+++ Task input
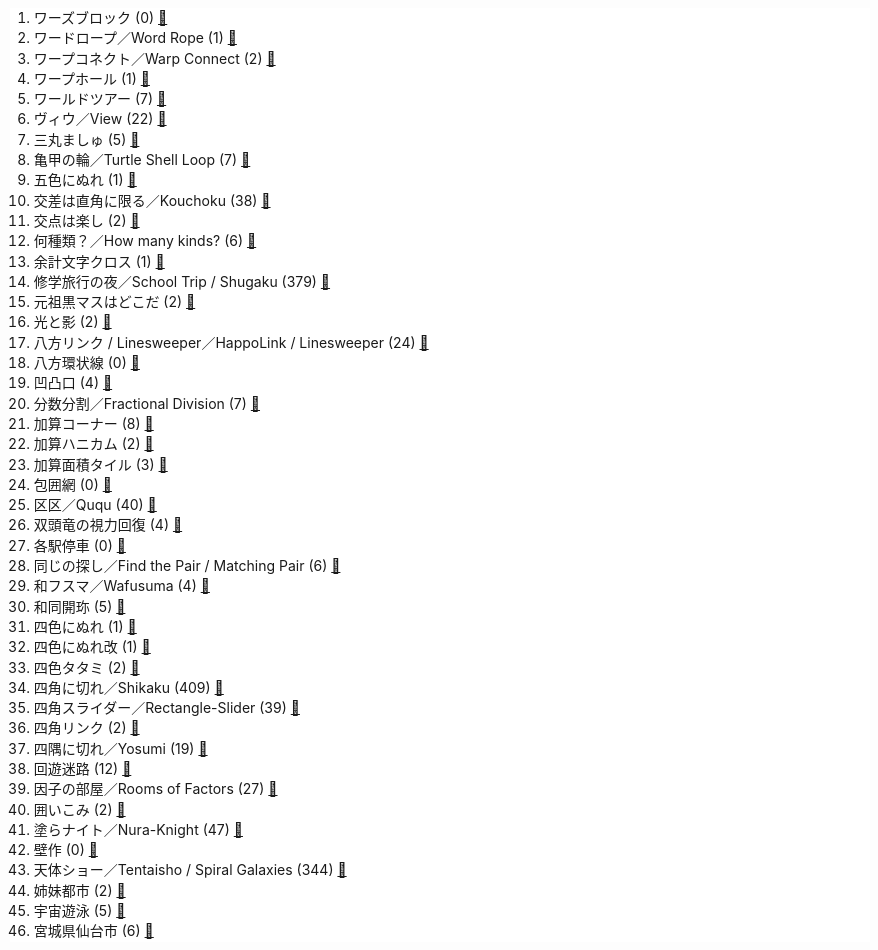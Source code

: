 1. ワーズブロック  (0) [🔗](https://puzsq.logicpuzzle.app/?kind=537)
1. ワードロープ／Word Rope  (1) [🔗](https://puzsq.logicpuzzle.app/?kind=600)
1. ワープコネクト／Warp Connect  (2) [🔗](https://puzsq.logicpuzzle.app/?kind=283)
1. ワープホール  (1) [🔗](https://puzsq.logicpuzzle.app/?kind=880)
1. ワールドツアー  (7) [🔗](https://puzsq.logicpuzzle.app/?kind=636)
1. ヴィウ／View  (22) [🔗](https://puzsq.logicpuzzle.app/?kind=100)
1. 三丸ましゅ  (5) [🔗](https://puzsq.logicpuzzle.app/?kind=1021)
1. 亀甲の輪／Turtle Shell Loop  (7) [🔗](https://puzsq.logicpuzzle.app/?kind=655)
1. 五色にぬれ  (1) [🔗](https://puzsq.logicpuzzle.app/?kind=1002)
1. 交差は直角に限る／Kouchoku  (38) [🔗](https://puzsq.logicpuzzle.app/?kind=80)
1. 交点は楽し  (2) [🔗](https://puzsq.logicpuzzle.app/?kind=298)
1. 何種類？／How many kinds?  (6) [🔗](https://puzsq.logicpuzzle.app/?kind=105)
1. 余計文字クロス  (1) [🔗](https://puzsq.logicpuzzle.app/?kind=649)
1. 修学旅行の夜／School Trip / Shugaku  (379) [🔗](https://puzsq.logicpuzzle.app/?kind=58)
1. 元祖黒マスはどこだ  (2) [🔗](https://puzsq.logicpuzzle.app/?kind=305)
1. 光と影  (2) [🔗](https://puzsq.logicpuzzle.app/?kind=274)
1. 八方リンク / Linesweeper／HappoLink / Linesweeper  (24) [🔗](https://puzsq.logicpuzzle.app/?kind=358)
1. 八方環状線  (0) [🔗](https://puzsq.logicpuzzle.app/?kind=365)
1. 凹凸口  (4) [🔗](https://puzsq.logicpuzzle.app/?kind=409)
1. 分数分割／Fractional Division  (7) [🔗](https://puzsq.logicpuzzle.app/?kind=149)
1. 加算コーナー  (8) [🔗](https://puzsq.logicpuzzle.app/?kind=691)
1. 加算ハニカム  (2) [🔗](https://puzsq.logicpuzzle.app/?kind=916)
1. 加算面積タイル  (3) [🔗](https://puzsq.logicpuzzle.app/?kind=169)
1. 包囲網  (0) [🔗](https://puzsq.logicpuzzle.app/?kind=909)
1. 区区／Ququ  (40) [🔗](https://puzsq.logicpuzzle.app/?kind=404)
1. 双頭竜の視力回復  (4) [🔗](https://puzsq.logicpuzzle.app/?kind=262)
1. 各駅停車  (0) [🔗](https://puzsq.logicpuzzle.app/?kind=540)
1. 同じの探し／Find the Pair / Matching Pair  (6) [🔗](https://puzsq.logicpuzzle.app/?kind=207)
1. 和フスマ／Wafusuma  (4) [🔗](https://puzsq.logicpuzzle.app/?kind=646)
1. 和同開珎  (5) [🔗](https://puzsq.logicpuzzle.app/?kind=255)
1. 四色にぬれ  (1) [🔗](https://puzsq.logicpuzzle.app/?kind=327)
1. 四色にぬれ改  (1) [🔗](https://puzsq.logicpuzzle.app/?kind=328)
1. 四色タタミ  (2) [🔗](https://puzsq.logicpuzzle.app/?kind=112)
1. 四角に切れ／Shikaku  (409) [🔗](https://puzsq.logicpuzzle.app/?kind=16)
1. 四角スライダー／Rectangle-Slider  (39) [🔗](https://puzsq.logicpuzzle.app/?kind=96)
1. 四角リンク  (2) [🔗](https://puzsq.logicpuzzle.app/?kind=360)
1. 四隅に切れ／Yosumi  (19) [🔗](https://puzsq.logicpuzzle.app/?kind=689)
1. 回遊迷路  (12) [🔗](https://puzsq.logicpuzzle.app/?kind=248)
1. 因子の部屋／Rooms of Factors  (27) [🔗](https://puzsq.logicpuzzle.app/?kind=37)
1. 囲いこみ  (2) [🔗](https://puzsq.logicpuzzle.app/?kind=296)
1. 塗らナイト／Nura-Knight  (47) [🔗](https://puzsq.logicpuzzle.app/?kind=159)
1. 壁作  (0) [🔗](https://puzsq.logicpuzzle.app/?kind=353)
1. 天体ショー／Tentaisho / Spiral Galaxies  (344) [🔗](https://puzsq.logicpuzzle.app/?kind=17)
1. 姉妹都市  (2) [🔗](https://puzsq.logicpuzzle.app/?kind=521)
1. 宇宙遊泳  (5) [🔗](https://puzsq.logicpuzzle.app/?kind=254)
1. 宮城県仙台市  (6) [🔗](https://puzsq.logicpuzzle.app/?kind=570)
++++++
*Task item*
Line by line, write out the material above exactly, with no images.

*Answer space*
Source code

: 1. ワーズブロック  (0) [🔗](https://puzsq.logicpuzzle.app/?kind=537)
1. ワードロープ／Word Rope  (1) [🔗](https://puzsq.logicpuzzle.app/?kind=600)
1. ワープコネクト／Warp Connect  (2) [🔗](https://puzsq.logicpuzzle.app/?kind=283)
1. ワープホール  (1) [🔗](https://puzsq.logicpuzzle.app/?kind=880)
1. ワールドツアー  (7) [🔗](https://puzsq.logicpuzzle.app/?kind=636)
1. ヴィウ／View  (22) [🔗](https://puzsq.logicpuzzle.app/?kind=100)
1. 三丸ましゅ  (5) [🔗](https://puzsq.logicpuzzle.app/?kind=1021)
1. 亀甲の輪／Turtle Shell Loop  (7) [🔗](https://puzsq.logicpuzzle.app/?kind=655)
1. 五色にぬれ  (1) [🔗](https://puzsq.logicpuzzle.app/?kind=1002)
1. 交差は直角に限る／Kouchoku  (38) [🔗](https://puzsq.logicpuzzle.app/?kind=80)
1. 交点は楽し  (2) [🔗](https://puzsq.logicpuzzle.app/?kind=298)
1. 何種類？／How many kinds?  (6) [🔗](https://puzsq.logicpuzzle.app/?kind=105)
1. 余計文字クロス  (1) [🔗](https://puzsq.logicpuzzle.app/?kind=649)
1. 修学旅行の夜／School Trip / Shugaku  (379) [🔗](https://puzsq.logicpuzzle.app/?kind=58)
1. 元祖黒マスはどこだ  (2) [🔗](https://puzsq.logicpuzzle.app/?kind=305)
1. 光と影  (2) [🔗](https://puzsq.logicpuzzle.app/?kind=274)
1. 八方リンク / Linesweeper／HappoLink / Linesweeper  (24) [🔗](https://puzsq.logicpuzzle.app/?kind=358)
1. 八方環状線  (0) [🔗](https://puzsq.logicpuzzle.app/?kind=365)
1. 凹凸口  (4) [🔗](https://puzsq.logicpuzzle.app/?kind=409)
1. 分数分割／Fractional Division  (7) [🔗](https://puzsq.logicpuzzle.app/?kind=149)
1. 加算コーナー  (8) [🔗](https://puzsq.logicpuzzle.app/?kind=691)
1. 加算ハニカム  (2) [🔗](https://puzsq.logicpuzzle.app/?kind=916)
1. 加算面積タイル  (3) [🔗](https://puzsq.logicpuzzle.app/?kind=169)
1. 包囲網  (0) [🔗](https://puzsq.logicpuzzle.app/?kind=909)
1. 区区／Ququ  (40) [🔗](https://puzsq.logicpuzzle.app/?kind=404)
1. 双頭竜の視力回復  (4) [🔗](https://puzsq.logicpuzzle.app/?kind=262)
1. 各駅停車  (0) [🔗](https://puzsq.logicpuzzle.app/?kind=540)
1. 同じの探し／Find the Pair / Matching Pair  (6) [🔗](https://puzsq.logicpuzzle.app/?kind=207)
1. 和フスマ／Wafusuma  (4) [🔗](https://puzsq.logicpuzzle.app/?kind=646)
1. 和同開珎  (5) [🔗](https://puzsq.logicpuzzle.app/?kind=255)
1. 四色にぬれ  (1) [🔗](https://puzsq.logicpuzzle.app/?kind=327)
1. 四色にぬれ改  (1) [🔗](https://puzsq.logicpuzzle.app/?kind=328)
1. 四色タタミ  (2) [🔗](https://puzsq.logicpuzzle.app/?kind=112)
1. 四角に切れ／Shikaku  (409) [🔗](https://puzsq.logicpuzzle.app/?kind=16)
1. 四角スライダー／Rectangle-Slider  (39) [🔗](https://puzsq.logicpuzzle.app/?kind=96)
1. 四角リンク  (2) [🔗](https://puzsq.logicpuzzle.app/?kind=360)
1. 四隅に切れ／Yosumi  (19) [🔗](https://puzsq.logicpuzzle.app/?kind=689)
1. 回遊迷路  (12) [🔗](https://puzsq.logicpuzzle.app/?kind=248)
1. 因子の部屋／Rooms of Factors  (27) [🔗](https://puzsq.logicpuzzle.app/?kind=37)
1. 囲いこみ  (2) [🔗](https://puzsq.logicpuzzle.app/?kind=296)
1. 塗らナイト／Nura-Knight  (47) [🔗](https://puzsq.logicpuzzle.app/?kind=159)
1. 壁作  (0) [🔗](https://puzsq.logicpuzzle.app/?kind=353)
1. 天体ショー／Tentaisho / Spiral Galaxies  (344) [🔗](https://puzsq.logicpuzzle.app/?kind=17)
1. 姉妹都市  (2) [🔗](https://puzsq.logicpuzzle.app/?kind=521)
1. 宇宙遊泳  (5) [🔗](https://puzsq.logicpuzzle.app/?kind=254)
1. 宮城県仙台市  (6) [🔗](https://puzsq.logicpuzzle.app/?kind=570)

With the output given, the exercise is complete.